Data items
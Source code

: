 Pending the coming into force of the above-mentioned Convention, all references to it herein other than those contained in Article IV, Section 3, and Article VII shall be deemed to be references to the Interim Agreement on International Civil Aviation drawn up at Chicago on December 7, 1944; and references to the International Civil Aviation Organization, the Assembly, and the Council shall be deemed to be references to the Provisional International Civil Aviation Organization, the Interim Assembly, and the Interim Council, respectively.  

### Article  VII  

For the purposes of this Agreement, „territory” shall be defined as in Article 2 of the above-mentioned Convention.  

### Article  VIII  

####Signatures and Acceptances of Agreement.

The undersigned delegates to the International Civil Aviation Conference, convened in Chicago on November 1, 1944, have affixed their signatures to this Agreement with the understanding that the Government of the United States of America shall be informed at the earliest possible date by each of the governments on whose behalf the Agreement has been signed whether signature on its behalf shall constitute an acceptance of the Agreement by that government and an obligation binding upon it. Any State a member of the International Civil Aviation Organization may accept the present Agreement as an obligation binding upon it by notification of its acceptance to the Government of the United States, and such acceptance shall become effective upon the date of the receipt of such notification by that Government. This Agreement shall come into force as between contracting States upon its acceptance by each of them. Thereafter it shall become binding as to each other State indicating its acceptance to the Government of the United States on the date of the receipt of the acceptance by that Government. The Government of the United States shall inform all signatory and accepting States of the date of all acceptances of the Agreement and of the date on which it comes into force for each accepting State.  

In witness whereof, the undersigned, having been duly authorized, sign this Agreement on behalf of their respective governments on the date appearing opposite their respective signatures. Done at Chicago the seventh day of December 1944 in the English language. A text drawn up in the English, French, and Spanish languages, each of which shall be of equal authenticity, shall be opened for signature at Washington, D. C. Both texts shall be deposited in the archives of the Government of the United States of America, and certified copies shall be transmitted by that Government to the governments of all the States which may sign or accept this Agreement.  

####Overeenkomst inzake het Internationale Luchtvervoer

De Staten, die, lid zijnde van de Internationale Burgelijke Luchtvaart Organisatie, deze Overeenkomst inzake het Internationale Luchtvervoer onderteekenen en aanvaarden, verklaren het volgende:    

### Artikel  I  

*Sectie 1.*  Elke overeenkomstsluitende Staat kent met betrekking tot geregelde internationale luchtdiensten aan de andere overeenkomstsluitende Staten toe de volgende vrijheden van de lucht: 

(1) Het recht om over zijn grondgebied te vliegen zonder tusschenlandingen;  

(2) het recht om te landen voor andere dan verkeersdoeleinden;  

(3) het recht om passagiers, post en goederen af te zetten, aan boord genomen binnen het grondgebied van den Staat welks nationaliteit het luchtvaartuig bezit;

Required action: Copy the data exactly. Leave nothing out.

Task answer:
Source code

: Pending the coming into force of the above-mentioned Convention, all references to it herein other than those contained in Article IV, Section 3, and Article VII shall be deemed to be references to the Interim Agreement on International Civil Aviation drawn up at Chicago on December 7, 1944; and references to the International Civil Aviation Organization, the Assembly, and the Council shall be deemed to be references to the Provisional International Civil Aviation Organization, the Interim Assembly, and the Interim Council, respectively.  

### Article  VII  

For the purposes of this Agreement, „territory” shall be defined as in Article 2 of the above-mentioned Convention.  

### Article  VIII  

####Signatures and Acceptances of Agreement.

The undersigned delegates to the International Civil Aviation Conference, convened in Chicago on November 1, 1944, have affixed their signatures to this Agreement with the understanding that the Government of the United States of America shall be informed at the earliest possible date by each of the governments on whose behalf the Agreement has been signed whether signature on its behalf shall constitute an acceptance of the Agreement by that government and an obligation binding upon it. Any State a member of the International Civil Aviation Organization may accept the present Agreement as an obligation binding upon it by notification of its acceptance to the Government of the United States, and such acceptance shall become effective upon the date of the receipt of such notification by that Government. This Agreement shall come into force as between contracting States upon its acceptance by each of them. Thereafter it shall become binding as to each other State indicating its acceptance to the Government of the United States on the date of the receipt of the acceptance by that Government. The Government of the United States shall inform all signatory and accepting States of the date of all acceptances of the Agreement and of the date on which it comes into force for each accepting State.  

In witness whereof, the undersigned, having been duly authorized, sign this Agreement on behalf of their respective governments on the date appearing opposite their respective signatures. Done at Chicago the seventh day of December 1944 in the English language. A text drawn up in the English, French, and Spanish languages, each of which shall be of equal authenticity, shall be opened for signature at Washington, D. C. Both texts shall be deposited in the archives of the Government of the United States of America, and certified copies shall be transmitted by that Government to the governments of all the States which may sign or accept this Agreement.  

####Overeenkomst inzake het Internationale Luchtvervoer

De Staten, die, lid zijnde van de Internationale Burgelijke Luchtvaart Organisatie, deze Overeenkomst inzake het Internationale Luchtvervoer onderteekenen en aanvaarden, verklaren het volgende:    

### Artikel  I  

*Sectie 1.*  Elke overeenkomstsluitende Staat kent met betrekking tot geregelde internationale luchtdiensten aan de andere overeenkomstsluitende Staten toe de volgende vrijheden van de lucht: 

(1) Het recht om over zijn grondgebied te vliegen zonder tusschenlandingen;  

(2) het recht om te landen voor andere dan verkeersdoeleinden;  

(3) het recht om passagiers, post en goederen af te zetten, aan boord genomen binnen het grondgebied van den Staat welks nationaliteit het luchtvaartuig bezit;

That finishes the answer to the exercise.